Beefy Boxes and Bandwidth Generously Provided by pair Networks
"be consistent"
 
PerlMonks  

Trees in SQL, adjacency lists and sorting.

by BUU (Prior)
on Jan 05, 2006 at 20:59 UTC ( [id://521340]=perlquestion: print w/replies, xml ) Need Help??

BUU has asked for the wisdom of the Perl Monks concerning the following question:

Recently I found myself wishing to store a tree in a database. A secondary goal was to do so very, very fast. (Why? Because). After much pondering and head scratching I came up with what is basically an adjacency list. Here is an example:

Give a tree that looks like:
A / \ B C / \ \ D E F
I store that in a table that looks like this:
node_id | ancestor | distance ----------------------------- B | A | 1 C | A | 1 D | B | 1 D | A | 2 E | B | 1 E | A | 2 F | C | 1 F | A | 2
Note that nodes D, E and F have multiple rows in the table.

The advantage of this lay out is that it is very, very fast to select from. I can get any number of children with a single query. For example, all of the children of B would be: SELECT * FROM table WHERE ancestor = 'B' which returns "D" and "E". The downside is that it takes more room on disk. However, some basic testing with SQLite showed me that I could fit some 5 million of these rows in a table as small as 70 megs, so I'm not overly worried about that.

As I've described it, my table works great. Selecting is very fast, I can find any level I want easily, it's fast to add new ones and so on. My single problem is that I figure out how to order my nodes once I've selected them. Give the above tree/table, my ideal order looks like: A, B, D, E, C, F.

So I get to my question. How can I sort my nodes so that they come out in the order I want? I'd definitely prefer something that would be pure sql, mostly for speed purposes. I'm also open to suggestions of what I could add to my table to enable easier/faster ordering, or perhaps a better way to store this.

I've considered several other methods of storing trees in my database. The first method I considered was simply having each node store a parent node. This is space efficient but very slow, a simple 10 node tree could take up to 10 queries to return all the nodes. The second thought was using Celko's left/right number tree, which is fast to select from and fairly easy to utilize, but when you add a node it requires updating every other node in the tree, I thought this would be inefficient for large trees.

Update: You can insert at any point in the tree at any time or move any node to any other spot.
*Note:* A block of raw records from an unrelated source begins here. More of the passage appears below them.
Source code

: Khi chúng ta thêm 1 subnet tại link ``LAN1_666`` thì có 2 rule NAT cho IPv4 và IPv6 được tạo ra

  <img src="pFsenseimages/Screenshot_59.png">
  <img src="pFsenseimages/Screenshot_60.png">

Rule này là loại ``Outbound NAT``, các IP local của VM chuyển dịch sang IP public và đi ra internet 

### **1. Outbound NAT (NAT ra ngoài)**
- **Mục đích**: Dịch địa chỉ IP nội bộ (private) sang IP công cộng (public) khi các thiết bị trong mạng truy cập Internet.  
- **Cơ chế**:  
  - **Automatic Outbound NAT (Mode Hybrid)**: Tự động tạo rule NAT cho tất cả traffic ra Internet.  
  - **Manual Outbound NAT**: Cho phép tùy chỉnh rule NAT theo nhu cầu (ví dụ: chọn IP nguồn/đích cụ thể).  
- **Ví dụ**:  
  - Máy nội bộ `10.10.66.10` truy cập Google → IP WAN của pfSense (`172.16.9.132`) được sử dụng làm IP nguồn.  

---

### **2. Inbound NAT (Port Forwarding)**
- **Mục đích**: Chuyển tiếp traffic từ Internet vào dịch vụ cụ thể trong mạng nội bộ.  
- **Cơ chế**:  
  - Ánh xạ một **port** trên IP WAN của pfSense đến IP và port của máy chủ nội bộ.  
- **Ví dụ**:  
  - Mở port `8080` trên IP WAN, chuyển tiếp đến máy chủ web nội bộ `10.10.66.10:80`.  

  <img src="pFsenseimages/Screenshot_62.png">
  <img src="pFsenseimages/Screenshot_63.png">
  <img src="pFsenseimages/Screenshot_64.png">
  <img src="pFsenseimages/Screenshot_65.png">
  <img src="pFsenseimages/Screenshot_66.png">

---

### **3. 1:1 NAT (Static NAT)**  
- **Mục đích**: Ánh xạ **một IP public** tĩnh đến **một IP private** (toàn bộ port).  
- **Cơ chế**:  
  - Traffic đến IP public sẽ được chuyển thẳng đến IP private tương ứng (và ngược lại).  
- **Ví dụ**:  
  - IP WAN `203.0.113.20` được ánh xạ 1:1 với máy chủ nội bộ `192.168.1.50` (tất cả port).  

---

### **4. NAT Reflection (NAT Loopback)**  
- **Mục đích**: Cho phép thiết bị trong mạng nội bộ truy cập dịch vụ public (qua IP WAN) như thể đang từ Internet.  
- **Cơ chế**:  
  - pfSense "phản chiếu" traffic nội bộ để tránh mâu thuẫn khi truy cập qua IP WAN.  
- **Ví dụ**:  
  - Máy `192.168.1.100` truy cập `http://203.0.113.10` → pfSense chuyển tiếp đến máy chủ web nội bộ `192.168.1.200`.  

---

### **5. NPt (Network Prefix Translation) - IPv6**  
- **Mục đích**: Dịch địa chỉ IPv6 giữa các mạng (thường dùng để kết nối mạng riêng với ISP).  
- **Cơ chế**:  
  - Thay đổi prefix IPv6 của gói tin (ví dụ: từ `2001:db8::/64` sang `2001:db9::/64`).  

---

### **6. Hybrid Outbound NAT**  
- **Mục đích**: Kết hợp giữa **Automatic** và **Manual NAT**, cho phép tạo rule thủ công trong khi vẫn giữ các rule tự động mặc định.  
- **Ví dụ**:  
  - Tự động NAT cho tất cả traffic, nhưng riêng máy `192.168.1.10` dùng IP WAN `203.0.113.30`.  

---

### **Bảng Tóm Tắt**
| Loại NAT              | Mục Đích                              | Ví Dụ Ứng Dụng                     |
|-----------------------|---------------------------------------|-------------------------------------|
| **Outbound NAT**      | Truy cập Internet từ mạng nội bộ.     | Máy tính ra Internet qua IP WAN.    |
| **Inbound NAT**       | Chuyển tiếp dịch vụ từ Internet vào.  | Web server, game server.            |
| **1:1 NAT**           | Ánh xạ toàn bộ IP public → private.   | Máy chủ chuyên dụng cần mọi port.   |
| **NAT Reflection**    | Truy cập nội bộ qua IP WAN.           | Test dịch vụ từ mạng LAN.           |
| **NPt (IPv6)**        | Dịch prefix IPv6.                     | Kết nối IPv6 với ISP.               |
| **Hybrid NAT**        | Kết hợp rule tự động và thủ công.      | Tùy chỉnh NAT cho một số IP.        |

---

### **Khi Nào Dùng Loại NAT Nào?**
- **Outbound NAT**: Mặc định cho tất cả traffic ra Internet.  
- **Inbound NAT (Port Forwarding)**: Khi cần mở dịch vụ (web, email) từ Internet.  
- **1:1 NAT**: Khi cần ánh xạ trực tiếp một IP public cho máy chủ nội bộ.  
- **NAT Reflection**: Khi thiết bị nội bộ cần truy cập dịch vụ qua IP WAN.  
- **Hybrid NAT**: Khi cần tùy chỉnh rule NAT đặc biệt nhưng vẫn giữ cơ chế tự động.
Replies are listed 'Best First'.
Re: Trees in SQL, adjacency lists and sorting.
by Fletch (Bishop) on Jan 05, 2006 at 21:05 UTC
Re: Trees in SQL, adjacency lists and sorting.
by dragonchild (Archbishop) on Jan 06, 2006 at 02:42 UTC
    This is, yet again, another node displaying a misunderstanding of relational theory. These things are sets, which are inherently unordered. Ordering is provided as an additional feature, like triggers. It's not part of the relational theory and, in fact, violates relational theory. That said ...
    1. I'm assuming you're going to have a row that says "A | NULL | 0". You need to represent the root somewhere. Implicit representation is not going to cut it.
    2. This is going to be an absolute nightmare to update. For example, if you remove a node and promote one of the children (a common operation in red-black trees, for example), You're going to have to recalculate in your application every single depth. Furthermore, if your application code is wrong in any way, the database isn't going to help you catch your error, particularly in the depth area.
    3. Trees are ordered with respect to siblings. In your case, you're assuming that B comes before C and D comes before E. How are you planning on capturing that in your schema? You're storing depth (which is easily derived and doesn't really help improving select speed), but you're not storing sibling sort order (which isn't derivable because you cannot depend on the order the RDBMS will store the rows).
    4. Assuming you have all of that, let's see what your sort would look like in Perl:
      my @nodes = map { $_->[0] } sort { # What goes here?? } map { [ $_->{node_id}, $_->{depth}, $_->{sibling_order} ] } $sth->fetchall_hashref();

      If you wanted a level-order traversal, you'd use:

      $a->{depth} <=> $b->{depth} || $a->{sibling_order} <=> $b->{sibling_order}
      Except, that gives you A-B-C-D-E-F-G, which isn't what you want.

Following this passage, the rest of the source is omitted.